Keywords: Autoimmunity; Cancer; Gene regulation; Histone; Peptidylarginine deiminase.

Fig 1. The PAD family of proteins and the effect of calcium on the PAD4 structure

(A) Phylogenetic analyses of 26 PAD proteins from several vertebrate species. Sequences of mammalian PADs were derived from databases for Human (Hs: Homo sapiens), mouse (Mm: Mus musculus), cow (Bt: Bos taurus), dog (Cf: Canis lupis familiaris). Also included are PADs from other species, such as chicken (Gg: Gallus gallus), trout (Om: Oncorhynchus mykiss) and frog (Xl: Xenopus laevis; Xt: Xenopus Silurana tropicalis). The unrooted phylogenetic tree was generated using ClustalW2 on EMBL-EBI website and visualized by MEGA 5.2. Scale bar represents 0.05 amino acid substitutions per site. Accession number for PADs in alignment are as follows: HsPAD1 (NP_037490.2), HsPAD2 (NP_031391.2), HsPAD3 (NP_057317.2), HsPAD4 (NP_036519.2), HsPAD6 (NP_997304.3), MmPAD1 (NP_035189.1), MmPAD2 (NP_032838.2), MmPAD3 (NP_035190.3), MmPAD4 (NP_035191.2), MmPAD6 (NP_694746.2), BtPAD1 (NP_001094742.1), BtPAD2 (NP_001098922.1), BtPAD3 (XP_003585850.1), BtPAD4 (NP_001179102.1), BtPAD6 (XP_002685843.1), CfPAD1 (XP_851932.1), CfPAD2 (XP_544539.2), CfPAD3 (XP_535391.2), CfPAD4 (XP_848494.1), CfPAD6 (NP_001091016), GgPAD1 (XP_425729.3), GgPAD2 (XP_425730.3), GgPAD3 (NP_990374), OmPAD1 (NP_001153973.1), XlPAD2 (NP_001080369), XtPAD2 (NP_001096490.1). (B) Ribbon presentation of superimposed structures of Ca²⁺ and substrate bound PAD4 (green, 1WDA) and free PAD4 (Red, 1WD8). Five Ca²⁺ ions bound to PAD4 are shown as purple spheres. Substrate BAA (benzoyl-L-arginine amide) is in a stick model. (C) Superimposed structure of Ca²⁺ and substrate bound PAD4 (green) and free PAD4 (red) in boxed region 1 (N-terminal amino acids 126–300). The arrow denotes the region with major conformational changes after calcium binding. (D) Superimposed structure of Ca²⁺ and substrate bound PAD4 (green) and free PAD4 (red) in boxed region 2 (C-terminal amino acids 301–420 and 624–663). Arrows denote the regions with major conformational changes.

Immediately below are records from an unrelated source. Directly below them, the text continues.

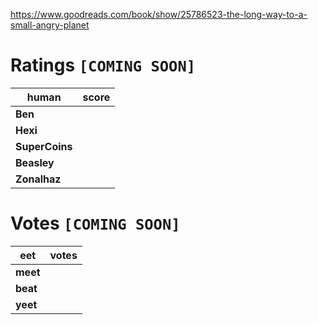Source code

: <!-- TITLE: The Long Way To A Small Angry Planet -->
<!-- SUBTITLE: A quick summary of The Long Way To A Small Angry Planet -->
https://www.goodreads.com/book/show/25786523-the-long-way-to-a-small-angry-planet
# Ratings `[COMING SOON]`
| human | score |
| --- | --- |
| **Ben** |  |
| **Hexi** |  |
| **SuperCoins** |  |
| **Beasley** |  |
| **Zonalhaz** |  |

# Votes `[COMING SOON]`
| eet | votes |
|  --- | --- |
| **meet** |  |
| **beat** |  |
| **yeet** |  |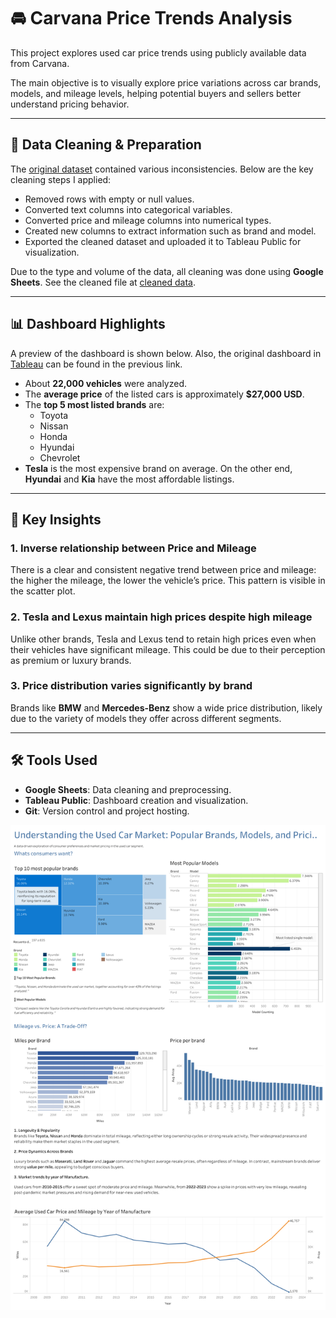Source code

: # 🚘 Carvana Price Trends Analysis

This project explores used car price trends using publicly available data from Carvana.

The main objective is to visually explore price variations across car brands, models, and mileage levels, helping potential buyers and sellers better understand pricing behavior.

---

## 🧹 Data Cleaning & Preparation

The [original dataset](https://www.kaggle.com/datasets/ravishah1/carvana-predict-car-prices) contained various inconsistencies. Below are the key cleaning steps I applied:

- Removed rows with empty or null values.
- Converted text columns into categorical variables.
- Converted price and mileage columns into numerical types.
- Created new columns to extract information such as brand and model.
- Exported the cleaned dataset and uploaded it to Tableau Public for visualization.

Due to the type and volume of the data, all cleaning was done using **Google Sheets**. See the cleaned file at [cleaned data](https://github.com/Oz-Ozen/Data-Portfolio/blob/main/Projects/Carvana_price_Analysis/Carvana_Data_Clean.csv).

---

## 📊 Dashboard Highlights

A preview of the dashboard is shown below. Also, the original dashboard in [Tableau](https://public.tableau.com/app/profile/omar.anaya5298/viz/CarvanaAnalysis/Dashboard1) can be found in the previous link. 

- About **22,000 vehicles** were analyzed.
- The **average price** of the listed cars is approximately **$27,000 USD**.
- The **top 5 most listed brands** are:
  - Toyota
  - Nissan
  - Honda
  - Hyundai
  - Chevrolet
- **Tesla** is the most expensive brand on average. On the other end, **Hyundai** and **Kia** have the most affordable listings.

---

## 🔑 Key Insights

### **1. Inverse relationship between Price and Mileage**

There is a clear and consistent negative trend between price and mileage: the higher the mileage, the lower the vehicle’s price. This pattern is visible in the scatter plot.

### **2. Tesla and Lexus maintain high prices despite high mileage**

Unlike other brands, Tesla and Lexus tend to retain high prices even when their vehicles have significant mileage. This could be due to their perception as premium or luxury brands.

### **3. Price distribution varies significantly by brand**

Brands like **BMW** and **Mercedes-Benz** show a wide price distribution, likely due to the variety of models they offer across different segments.

---

## 🛠️ Tools Used

- **Google Sheets**: Data cleaning and preprocessing.
- **Tableau Public**: Dashboard creation and visualization.
- **Git**: Version control and project hosting.

![Dashboard preview](https://github.com/Oz-Ozen/Data-Portfolio/blob/main/Projects/Carvana_price_Analysis/Dashboard_1.png)
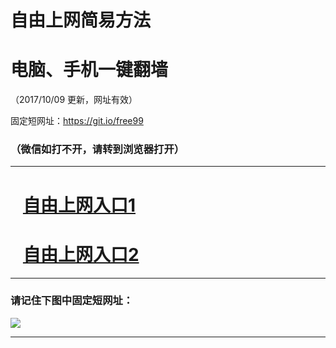 ﻿# 自由上网简易方法

# 电脑、手机一键翻墙

（2017/10/09 更新，网址有效）

固定短网址：https://git.io/free99

### （微信如打不开，请转到浏览器打开）


***





# &nbsp;&nbsp; <a href="http://ft49542255.fwq-tz-1001.info/fwqtz01.html?t=10090011216 " target="_blank">自由上网入口1</a>
# &nbsp;&nbsp; <a href="http://ft2796117978.fwq-tz-1002.info/fwqtz02.html?t=100900111130 " target="_blank">自由上网入口2</a>
***

### 请记住下图中固定短网址：

<img src="https://s3-us-west-2.amazonaws.com/fwq-1001/yjfq-20170905okok.png" /> 


***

Fig 2. A molecular switch operated on histone Arg and Lys residues of p53 target promoters for gene regulation

This molecular switch model predicts that p53 target genes can be activated through PAD4 and HDAC2 inhibition. (A) Before p53 target gene activation, PAD4 and HDAC2 function at the promoters to citrullinate Arg residues and deacetylate Lys residues on histone proteins to suppress gene expression. RNA Pol II is not recruited to the promoter or paused at the promoter under these conditions. (B) Upon activation signal such as DNA damage is sensed by p53, it switches its interaction partners from PAD4 and HDAC2 to PRMT1/4 and p300/CBP. These later two histonemodifying enzymes generate histone Arg methylation and Lys acetylation at target gene promoters, such as p21, GADD45 and PUMA to facilitate gene activation.

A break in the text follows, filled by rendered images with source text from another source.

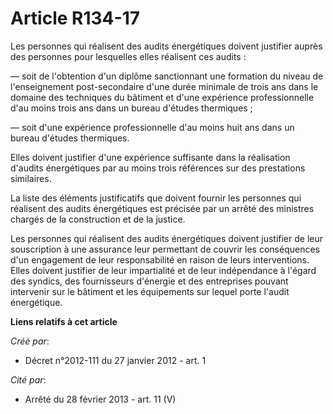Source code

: # Article R134-17

Les personnes qui réalisent des audits énergétiques doivent justifier auprès des personnes pour lesquelles elles réalisent
ces audits : 

― soit de l'obtention d'un diplôme sanctionnant une formation du niveau de l'enseignement post-secondaire d'une durée
minimale de trois ans dans le domaine des techniques du bâtiment et d'une expérience professionnelle d'au moins trois ans
dans un bureau d'études thermiques ; 

― soit d'une expérience professionnelle d'au moins huit ans dans un bureau d'études thermiques. 

Elles doivent justifier d'une expérience suffisante dans la réalisation d'audits énergétiques par au moins trois références
sur des prestations similaires. 

La liste des éléments justificatifs que doivent fournir les personnes qui réalisent des audits énergétiques est précisée par
un arrêté des ministres chargés de la construction et de la justice. 

Les personnes qui réalisent des audits énergétiques doivent justifier de leur souscription à une assurance leur permettant de
couvrir les conséquences d'un engagement de leur responsabilité en raison de leurs interventions. Elles doivent justifier de
leur impartialité et de leur indépendance à l'égard des syndics, des fournisseurs d'énergie et des entreprises pouvant
intervenir sur le bâtiment et les équipements sur lequel porte l'audit énergétique.

**Liens relatifs à cet article**

_Créé par_:

  - Décret n°2012-111 du 27 janvier 2012 - art. 1

_Cité par_:

  - Arrêté du 28 février 2013 - art. 11 (V)
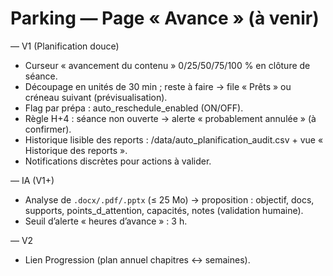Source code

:# Parking — Page « Avance » (à venir)

— V1 (Planification douce)
- Curseur « avancement du contenu » 0/25/50/75/100 % en clôture de séance.
- Découpage en unités de 30 min ; reste à faire → file « Prêts » ou créneau suivant (prévisualisation).
- Flag par prépa : auto_reschedule_enabled (ON/OFF).
- Règle H+4 : séance non ouverte → alerte « probablement annulée » (à confirmer).
- Historique lisible des reports : /data/auto_planification_audit.csv + vue « Historique des reports ».
- Notifications discrètes pour actions à valider.

— IA (V1+)
- Analyse de `.docx/.pdf/.pptx` (≤ 25 Mo) → proposition : objectif, docs, supports, points_d_attention, capacités, notes (validation humaine).
- Seuil d’alerte « heures d’avance » : 3 h.

— V2
- Lien Progression (plan annuel chapitres ↔ semaines).
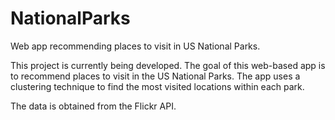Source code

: # NationalParks
Web app recommending places to visit in US National Parks.

This project is currently being developed.
The goal of this web-based app is to recommend places to visit in the US National Parks. The app uses a clustering technique to find the most visited locations within each park.

The data is obtained from the Flickr API.
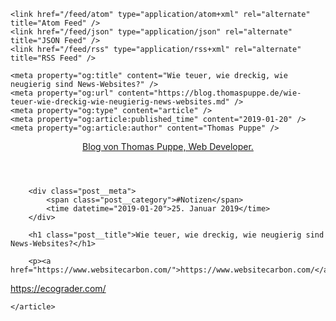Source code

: <!doctype html>
<html lang="de">
<head>
    <meta charset="utf-8">
    <meta name="language" content="de">
    <title>Wie teuer, wie dreckig, wie neugierig sind News-Websites?</title>
    <meta name="description" content="Was kostet es, eine Woche lang die Nachrichten auf dem Prepaid-handy zu lesen?">
    <meta name="date" content="2019-01-20">
    <meta name="viewport" content="width=device-width, initial-scale=1">
    <link rel="stylesheet" href="/assets/styles.css"/>
    <link href="/" rel="home start" />

    <link href="/feed/atom" type="application/atom+xml" rel="alternate" title="Atom Feed" />
    <link href="/feed/json" type="application/json" rel="alternate" title="JSON Feed" />
    <link href="/feed/rss" type="application/rss+xml" rel="alternate" title="RSS Feed" />

    <meta property="og:title" content="Wie teuer, wie dreckig, wie neugierig sind News-Websites?" />
    <meta property="og:url" content="https://blog.thomaspuppe.de/wie-teuer-wie-dreckig-wie-neugierig-news-websites.md" />
    <meta property="og:type" content="article" />
    <meta property="og:article:published_time" content="2019-01-20" />
    <meta property="og:article:author" content="Thomas Puppe" />
</head>
<body>
    <header>
        <p><a href="https://blog.thomaspuppe.de/" rel="home start">Blog von Thomas Puppe, Web Developer.</a></p>
    </header>
    <article class="post">

        <div class="post__meta">
            <span class="post__category">#Notizen</span>
            <time datetime="2019-01-20">25. Januar 2019</time>
        </div>

        <h1 class="post__title">Wie teuer, wie dreckig, wie neugierig sind News-Websites?</h1>

        <p><a href="https://www.websitecarbon.com/">https://www.websitecarbon.com/</a>
<a href="https://ecograder.com/">https://ecograder.com/</a></p>


    </article>
</body>
</html>
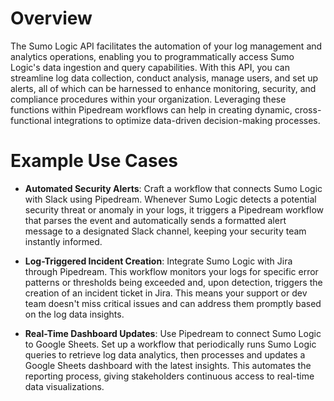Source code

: # Overview

The Sumo Logic API facilitates the automation of your log management and analytics operations, enabling you to programmatically access Sumo Logic's data ingestion and query capabilities. With this API, you can streamline log data collection, conduct analysis, manage users, and set up alerts, all of which can be harnessed to enhance monitoring, security, and compliance procedures within your organization. Leveraging these functions within Pipedream workflows can help in creating dynamic, cross-functional integrations to optimize data-driven decision-making processes.

# Example Use Cases

- **Automated Security Alerts**: Craft a workflow that connects Sumo Logic with Slack using Pipedream. Whenever Sumo Logic detects a potential security threat or anomaly in your logs, it triggers a Pipedream workflow that parses the event and automatically sends a formatted alert message to a designated Slack channel, keeping your security team instantly informed.

- **Log-Triggered Incident Creation**: Integrate Sumo Logic with Jira through Pipedream. This workflow monitors your logs for specific error patterns or thresholds being exceeded and, upon detection, triggers the creation of an incident ticket in Jira. This means your support or dev team doesn't miss critical issues and can address them promptly based on the log data insights.

- **Real-Time Dashboard Updates**: Use Pipedream to connect Sumo Logic to Google Sheets. Set up a workflow that periodically runs Sumo Logic queries to retrieve log data analytics, then processes and updates a Google Sheets dashboard with the latest insights. This automates the reporting process, giving stakeholders continuous access to real-time data visualizations.
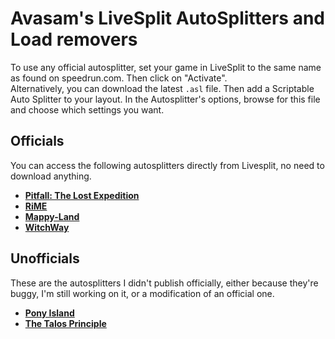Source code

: # Avasam's LiveSplit AutoSplitters and Load removers

To use any official autosplitter, set your game in LiveSplit to the same name as found on speedrun.com. Then click on "Activate".  
Alternatively, you can download the latest `.asl` file. Then add a Scriptable Auto Splitter to your layout. In the Autosplitter's options, browse for this file and choose which settings you want.  

## Officials

You can access the following autosplitters directly from Livesplit, no need to download anything.  

- **[Pitfall: The Lost Expedition](https://github.com/Avasam/Avasam.AutoSplitters/tree/main/Pitfall%20The%20Lost%20Expedition)**  
- **[RiME](https://github.com/Avasam/Avasam.Autosplitters/tree/main/RiME)**  
- **[Mappy-Land](https://github.com/Avasam/Avasam.Autosplitters/tree/main/Mappy-Land)**  
- **[WitchWay](https://github.com/Avasam/Avasam.Autosplitters/tree/main/WitchWay)**  

## Unofficials

These are the autosplitters I didn't publish officially, either because they're buggy, I'm still working on it, or a modification of an official one.  

- **[Pony Island](https://github.com/Avasam/Avasam.Autosplitters/tree/main/Pony%20Island)**  
- **[The Talos Principle](https://github.com/Avasam/Autosplitters#the-talos-principle)**  
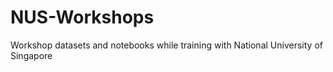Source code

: # NUS-Workshops
Workshop datasets and notebooks while training with National University of Singapore

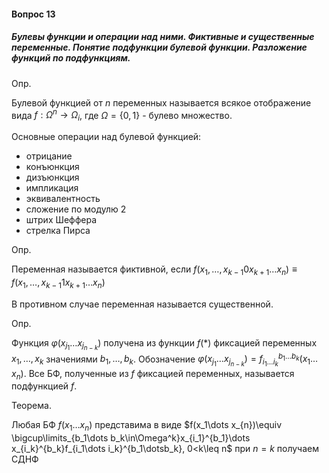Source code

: #### Вопрос 13

##### Булевы функции и операции над ними. Фиктивные и существенные переменные. Понятие подфункции булевой функции. Разложение функций по подфункциям.

Опр.

Булевой функцией от $n$ переменных называется всякое отображение вида $f:\Omega^n\rightarrow\Omega_i$, где $\Omega =\{0,1\}$ - булево множество.

Основные операции над булевой функцией:

* отрицание
* конъюнкция
* дизъюнкция
* импликация
* эквивалентность
* сложение по модулю 2
* штрих Шеффера
* стрелка Пирса

Опр.

Переменная называется фиктивной, если $f(x_1,\dots, x_{k-1}0x_{k+1}\dots x_n)\equiv f(x_1,\dots, x_{k-1}1x_{k+1}\dots x_n)$

В противном случае переменная называется существенной.

Опр.

Функция $\varphi (x_{j_1}\dots x_{j_{n-k}})$ получена из функции $f(*)$ фиксацией переменных $x_1,\dots, x_k$ значениями $b_1,\dots,b_k$. Обозначение $\varphi (x_{j_1}\dots x_{j_{n-k}}) = f_{i_1\dots i_k}^{b_1\dots b_k}(x_1\dots x_{n})$. Все БФ, полученные из $f$ фиксацией переменных, называется подфункцией $f$.

Теорема.

Любая БФ $f(x_1\dots x_{n})$ представима в виде $f(x_1\dots x_{n})\equiv \bigcup\limits_{b_1\dots b_k\in\Omega^k}x_{i_1}^{b_1}\dots x_{i_k}^{b_k}f_{i_1\dots i_k}^{b_1\dotsb_k}, 0<k\leq n$ при $n=k$ получаем СДНФ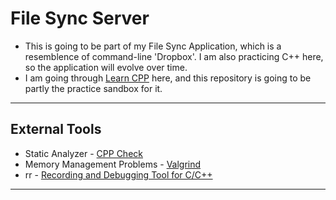 # File Sync Server

- This is going to be part of my File Sync Application, which is a resemblence of command-line 'Dropbox'. I am also practicing C++ here, so the application will evolve over time.
- I am going through [Learn CPP](learncpp.com) here, and this repository is going to be partly the practice sandbox for it. 

***

## External Tools

- Static Analyzer - [CPP Check](http://cppcheck.sourceforge.net)
- Memory Management Problems - [Valgrind](https://valgrind.org)
- rr - [Recording and Debugging Tool for C/C++](https://rr-project.org)

---
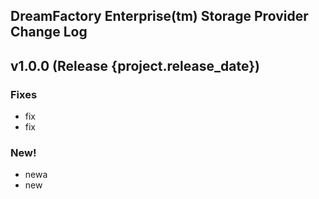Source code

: ## DreamFactory Enterprise(tm) Storage Provider Change Log

## v1.0.0 (Release {project.release_date})
### Fixes
* fix
* fix

### New!
* newa
* new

Fig 3. Cit-methyl and methyl-phos binary codes regulate the function of HP1

(A) The trimethylation of histone H3 Lys9 (K9me3) by the Suv39 histone methyltransferase leads to the binding of heterochromatin protein 1 (HP1) to regulate heterochromatin formation and/or to repress gene expression. (B) The citrullination of H3 Arg8 by PAD4 produces a Cit-methyl binary code to decrease the binding of HP1 to K9me3. (C) The phosphorylation of H3 Ser10 by aurora B or JIL-1 produces a methyl-phos binary code to decreases the binding of HP1 to K9me3.

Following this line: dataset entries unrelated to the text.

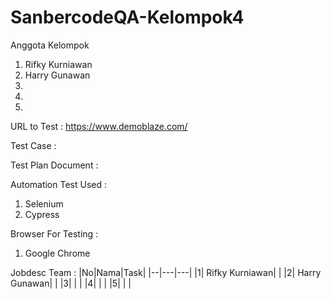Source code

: ﻿# SanbercodeQA-Kelompok4

Anggota Kelompok

1. Rifky Kurniawan
2. Harry Gunawan
3.
4.
5.

URL to Test : https://www.demoblaze.com/

Test Case :

Test Plan Document :

Automation Test Used :

1. Selenium
2. Cypress

Browser For Testing :

1. Google Chrome

Jobdesc Team :
|No|Nama|Task|
|--|---|---|
|1| Rifky Kurniawan|  |
|2| Harry Gunawan|   |
|3|               |   |
|4|              |    |
|5|               |    |
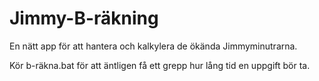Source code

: # Jimmy-B-räkning

En nätt app för att hantera och kalkylera de ökända Jimmyminutrarna.
            
Kör b-räkna.bat för att äntligen få ett grepp hur lång tid en uppgift bör ta.
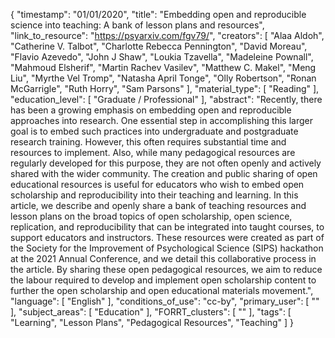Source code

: {
    "timestamp": "01/01/2020",
    "title": "Embedding open and reproducible science into teaching: A bank of lesson plans and resources",
    "link_to_resource": "https://psyarxiv.com/fgv79/",
    "creators": [
        "Alaa Aldoh",
        "Catherine V. Talbot",
        "Charlotte Rebecca Pennington",
        "David Moreau",
        "Flavio Azevedo",
        "John J Shaw",
        "Loukia Tzavella",
        "Madeleine Pownall",
        "Mahmoud Elsherif",
        "Martin Rachev Vasilev",
        "Matthew C. Makel",
        "Meng Liu",
        "Myrthe Vel Tromp",
        "Natasha April Tonge",
        "Olly Robertson",
        "Ronan McGarrigle",
        "Ruth Horry",
        "Sam Parsons"
    ],
    "material_type": [
        "Reading"
    ],
    "education_level": [
        "Graduate / Professional"
    ],
    "abstract": "Recently, there has been a growing emphasis on embedding open and reproducible approaches into research. One essential step in accomplishing this larger goal is to embed such practices into undergraduate and postgraduate research training. However, this often requires substantial time and resources to implement. Also, while many pedagogical resources are regularly developed for this purpose, they are not often openly and actively shared with the wider community. The creation and public sharing of open educational resources is useful for educators who wish to embed open scholarship and reproducibility into their teaching and learning. In this article, we describe and openly share a bank of teaching resources and lesson plans on the broad topics of open scholarship, open science, replication, and reproducibility that can be integrated into taught courses, to support educators and instructors. These resources were created as part of the Society for the Improvement of Psychological Science (SIPS) hackathon at the 2021 Annual Conference, and we detail this collaborative process in the article. By sharing these open pedagogical resources, we aim to reduce the labour required to develop and implement open scholarship content to further the open scholarship and open educational materials movement.",
    "language": [
        "English"
    ],
    "conditions_of_use": "cc-by",
    "primary_user": [
        ""
    ],
    "subject_areas": [
        "Education"
    ],
    "FORRT_clusters": [
        ""
    ],
    "tags": [
        "Learning",
        "Lesson Plans",
        "Pedagogical Resources",
        "Teaching"
    ]
}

Fig 4. An epigenetic view of tumorigenesis and cancer treatment

During the process of cancer initiation and progression, DNA methylation catalyzed by the DNA methyltransferases (DNMTs), histone deacetylation catalyzed by histone deacetylases (HDACs), and histone citrullination catalyzed by PAD4 work singularly or synergistically to epigenetically silence tumor suppressor genes thereby leading to untamed growth of cancer cells and tissues. Based on this theory, cancer treatment can be achieved with inhibitors targeting these epigenetic modifiers to restore histone modification patterns that are favorable for tumor suppressor gene expression thereby promoting cell cycle arrest and cell death.